Australian media personality (born 1961)

Deborah Hutton (born 20 December 1961) is an Australian media personality. She is a television presenter, magazine editor, ambassador and spokesmodel. She is a supporter of several charities including the Skin Cancer Foundation.

==Childhood==
Born in England, she immigrated to Australia when she was very young. She and her mother travelled extensively from Queensland to Papua New Guinea before finally settling in Sydney.

==Career==
Hutton left school and home at the age of 16 for a modelling career. She was on the cover of Cosmopolitan in October 1978 and then worked for Vivien's Modelling Agency (Sydney). At 18, she was contracted with Ford Modelling Agency in New York City.

===Television host===
In 1989, Hutton was co-host of the Ten Network quiz show, Superquiz with Mike Walsh. The weekly series, a remake of the former long-running quiz show Pick a Box, debuted in July but only lasted until the end of the year.

In June 1994 the Nine Network approached Hutton to present the new series of Looking Good. The series was a success with two million people tuning in, and often won its time slot in the national ratings. Hutton returned to host Looking Good again in 1995. During 1996 and 1997, Hutton appeared on the Nine Network as their resident authority on fashion, beauty & style.

Hutton has been the host of the top rating Location Location, Amazing Homes, and Celebrity Overhaul. She has also been a regular contributor on the Nine Network's Fresh food programme, been a guest reporter on Getaway and hosted Nine's one-hour special Second Chance.

In 2011, Hutton moved to Foxtel, hosting shows on the BIO Channel.

From November 2012 to 2015, Hutton was the presenter of the Foxtel Movie Show. In September 2015, Foxtel Arts launched a new monthly art show called Event, hosted by Hutton. Filmed in the Foxtel studios, Event explored Australian music, theatre, visual arts and books.

===Editor===
For more than ten years Hutton was an editor of the Australian Women's Weekly. She started with the beauty pages and then went on to become the fashion editor and then editor-at-large (Home).

===Business ventures===
For more than 10 years, Hutton was the national ambassador for Grace Bros and Myer.
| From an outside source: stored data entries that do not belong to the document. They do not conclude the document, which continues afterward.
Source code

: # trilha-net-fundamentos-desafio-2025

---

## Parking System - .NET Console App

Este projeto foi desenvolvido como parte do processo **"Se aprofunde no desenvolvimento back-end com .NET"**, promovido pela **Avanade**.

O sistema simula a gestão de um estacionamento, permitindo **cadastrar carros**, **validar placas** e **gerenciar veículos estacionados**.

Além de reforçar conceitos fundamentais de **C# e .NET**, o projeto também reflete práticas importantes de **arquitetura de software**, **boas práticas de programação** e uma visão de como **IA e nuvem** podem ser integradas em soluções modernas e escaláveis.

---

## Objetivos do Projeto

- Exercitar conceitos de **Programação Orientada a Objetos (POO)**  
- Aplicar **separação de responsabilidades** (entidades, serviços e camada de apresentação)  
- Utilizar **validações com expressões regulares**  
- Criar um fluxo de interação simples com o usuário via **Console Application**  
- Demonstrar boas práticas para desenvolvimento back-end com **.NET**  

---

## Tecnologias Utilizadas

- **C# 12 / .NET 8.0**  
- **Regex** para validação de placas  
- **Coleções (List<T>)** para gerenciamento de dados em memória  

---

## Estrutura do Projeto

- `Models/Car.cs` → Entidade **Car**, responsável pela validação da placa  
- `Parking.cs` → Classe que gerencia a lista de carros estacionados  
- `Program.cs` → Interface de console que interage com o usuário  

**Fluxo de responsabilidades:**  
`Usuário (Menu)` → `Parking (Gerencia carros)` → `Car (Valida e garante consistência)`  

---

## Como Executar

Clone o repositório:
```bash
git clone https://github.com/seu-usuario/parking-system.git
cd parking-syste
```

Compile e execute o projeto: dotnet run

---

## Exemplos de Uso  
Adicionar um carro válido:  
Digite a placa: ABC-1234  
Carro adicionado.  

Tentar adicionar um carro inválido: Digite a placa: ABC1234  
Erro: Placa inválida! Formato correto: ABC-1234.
She represented them as a spokesman and hosted a variety of corporate functions, VIP nights, and seminars.

Hutton was an ambassador for Qantas for over 10 years. In that role she was the presenter on the in-flight video guide, and acted as host for major Qantas events. Hutton has also been a spokesman for Holden endorsing and promoting its cars.

In September 2004, Hutton launched her range of homewares "Living with Deborah Hutton" for Kmart. In 2006, she became the brand ambassador for Olay Regenerist and created her branded eyewear "Deborah Hutton Optical". She was the spokesman for the "At Home at Hyatt" campaign for the Lendlease residential development at the Hyatt Regency Coolum Resort on the Sunshine Coast.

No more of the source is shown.